Jeanneau Sun Odyssey 41DS

Jeanneau’s newest deck saloon design takes “bright and airy” accommodations to a whole new level.

The new Jeanneau Sun Odyssey 41DS is billed as a quick performer with bright, airy, uber-comfortable accommodations. I took a brand-new example for a test sail off Annapolis, Maryland last fall to see how it lived up to its advanced billing.

As I’ve seen over the years, the term “deck saloon” can mean different things to different manufacturers. Some DS models I’ve tested have made use of oversized coachroofs and large wrap-around windows to achieve the desired light, visibility and headroom below. But the lines of this boat are much more subtle and, to my eye, more attractive than the past generation of deck saloon models from other manufacturers. I was struck by the boat’s balanced proportions, and particularly by the way the curve of the coachroof blends into the cockpit, worked so beautifully. The only detail that gives the game away is the well-placed teak step that makes it easy to step over the higher-than-usual coaming when going forward from the cockpit. Pretty clever.

The deck layout features plenty of the good ideas that most modern cruising boats deliver. The cockpit is wide and wraps around a sturdy and stylish teak cockpit table. The cockpit seatbacks are deep while the seats are wide, comfortable and long enough to stretch out on. The boat’s significant stern sports a small swim platform, and the dual helms and walk-through transom make it very easy to step into the cockpit. Several deep lockers are ready to swallow docklines and fenders.

The jib sheets lead back to primary winches mounted directly beside each helm, so trimming while steering is easy. More control lines lead back from the mast under the deck and are easily tamed by two coachroof-mounted winches. I loved the multiple recessed hatches and the generous use of teak in the cockpit.

But one feature that really distinguishes this boat is the companionway door. While most 41-foot production boats will simply have some sort of removable hatch boards (that need to be stored and often forgotten somewhere), the 41DS has an elegant companionway “door” that slides down and out of the way when not in use, and is easy to pull up and lock when you want it to. Nice.

I’m usually not so obsessed with companionways, but I was just as impressed with the companionway steps as I was with the drop-down door. They’re wide and solid, with outer edges that curve up just as they are supposed to. There are lots of positive brace points, plenty of anti-skid on the treads, and a not-too-steep angle of descent that feels just right.
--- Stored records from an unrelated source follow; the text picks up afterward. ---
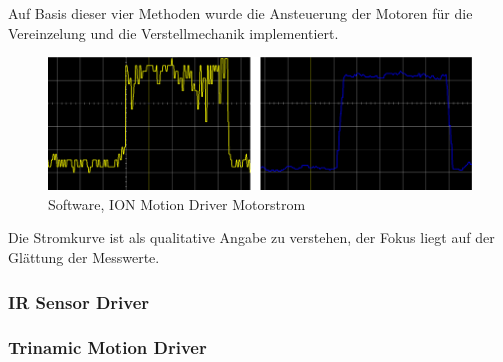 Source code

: Auf Basis dieser vier Methoden wurde die Ansteuerung der Motoren für die Vereinzelung und die Verstellmechanik implementiert.



\begin{figure}[H]
	\includegraphics[width=1\textwidth]{Illustrationen/6-Umsetzung/ION_Motion_Strommessung.png}
	\caption{Software, ION Motion Driver Motorstrom}
	\label{fig:ION_Motion_Strommessung}
\end{figure}

Die Stromkurve ist als qualitative Angabe zu verstehen, der Fokus liegt auf der Glättung der Messwerte.

\subsubsection{IR Sensor Driver}

\subsubsection{Trinamic Motion Driver}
The main living space at the bottom of the steps isn’t too shabby either. This is largely a result of the incredible amount of natural light admitted by the large windows on each side of the coachroof. The 41DS differs from some deck saloon models in that it doesn’t have any real forward-facing windows. To have any real visibility outside you have to stand or look up from the settee rather than simply sit and look out, as you do on raised saloon models. That said, the view from a seated position at the settee out of the two long hull ports is good and the whole space is quite bright and airy.

Overall, I found the fit and finish of the accommodations to be excellent. Almost too perfect – all the furniture and bulkheads are built of ultra-smooth varnished Alpi walnut veneer that I almost mistook for laminate.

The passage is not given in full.